YOUR INSTRUCTIONS: Take each line of the records below that contains the string "point" and copy it.

RAW DATA Start Marker

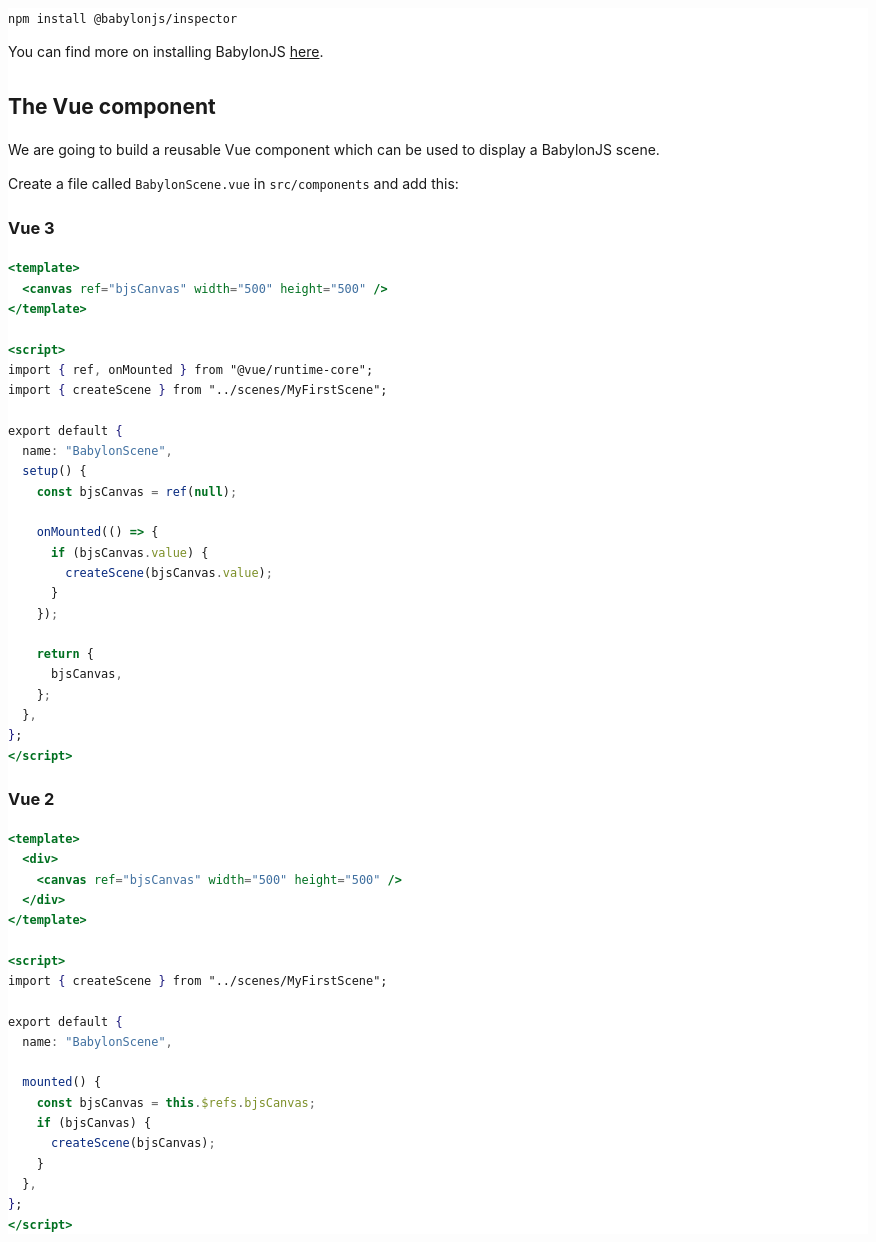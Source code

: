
 ```bash
npm install @babylonjs/inspector
```

You can find more on installing BabylonJS [here](/setup/frameworkPackages/es6Support "Installing BabylonJS - ES6 tutorial").

## The Vue component

We are going to build a reusable Vue component which can be used to display a BabylonJS scene.

Create a file called `BabylonScene.vue` in `src/components` and add this:

### Vue 3

```jsx
<template>
  <canvas ref="bjsCanvas" width="500" height="500" />
</template>

<script>
import { ref, onMounted } from "@vue/runtime-core";
import { createScene } from "../scenes/MyFirstScene";

export default {
  name: "BabylonScene",
  setup() {
    const bjsCanvas = ref(null);

    onMounted(() => {
      if (bjsCanvas.value) {
        createScene(bjsCanvas.value);
      }
    });

    return {
      bjsCanvas,
    };
  },
};
</script>
```

### Vue 2

```jsx
<template>
  <div>
    <canvas ref="bjsCanvas" width="500" height="500" />
  </div>
</template>

<script>
import { createScene } from "../scenes/MyFirstScene";

export default {
  name: "BabylonScene",

  mounted() {
    const bjsCanvas = this.$refs.bjsCanvas;
    if (bjsCanvas) {
      createScene(bjsCanvas);
    }
  },
};
</script>
```
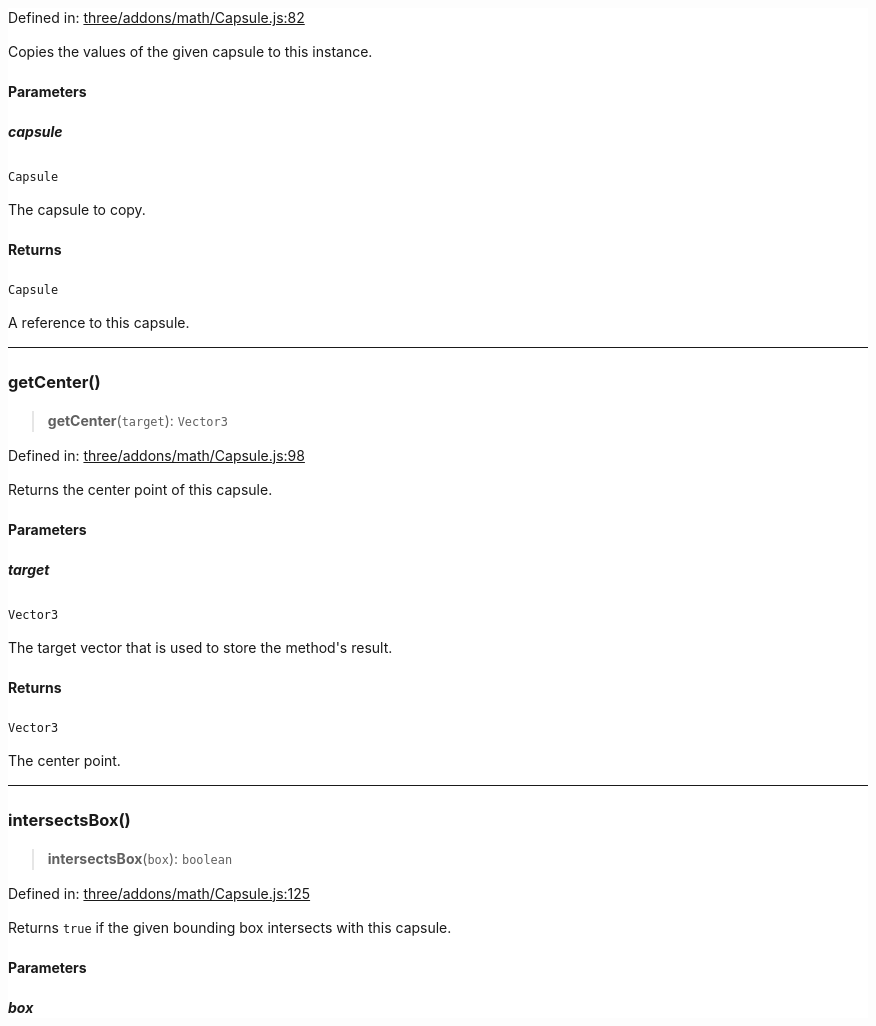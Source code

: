 Defined in: [three/addons/math/Capsule.js:82](https://github.com/DefinitelyMaybe/three-i18n/blob/fa57b79433d1c349ffb23a78727299c8d4190136/three/addons/math/Capsule.js#L82)

Copies the values of the given capsule to this instance.

#### Parameters

##### capsule

`Capsule`

The capsule to copy.

#### Returns

`Capsule`

A reference to this capsule.

***

### getCenter()

> **getCenter**(`target`): `Vector3`

Defined in: [three/addons/math/Capsule.js:98](https://github.com/DefinitelyMaybe/three-i18n/blob/fa57b79433d1c349ffb23a78727299c8d4190136/three/addons/math/Capsule.js#L98)

Returns the center point of this capsule.

#### Parameters

##### target

`Vector3`

The target vector that is used to store the method's result.

#### Returns

`Vector3`

The center point.

***

### intersectsBox()

> **intersectsBox**(`box`): `boolean`

Defined in: [three/addons/math/Capsule.js:125](https://github.com/DefinitelyMaybe/three-i18n/blob/fa57b79433d1c349ffb23a78727299c8d4190136/three/addons/math/Capsule.js#L125)

Returns `true` if the given bounding box intersects with this capsule.

#### Parameters

##### box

RAW DATA End Marker

WRITTEN SOLUTION:
Returns the center point of this capsule.
The center point.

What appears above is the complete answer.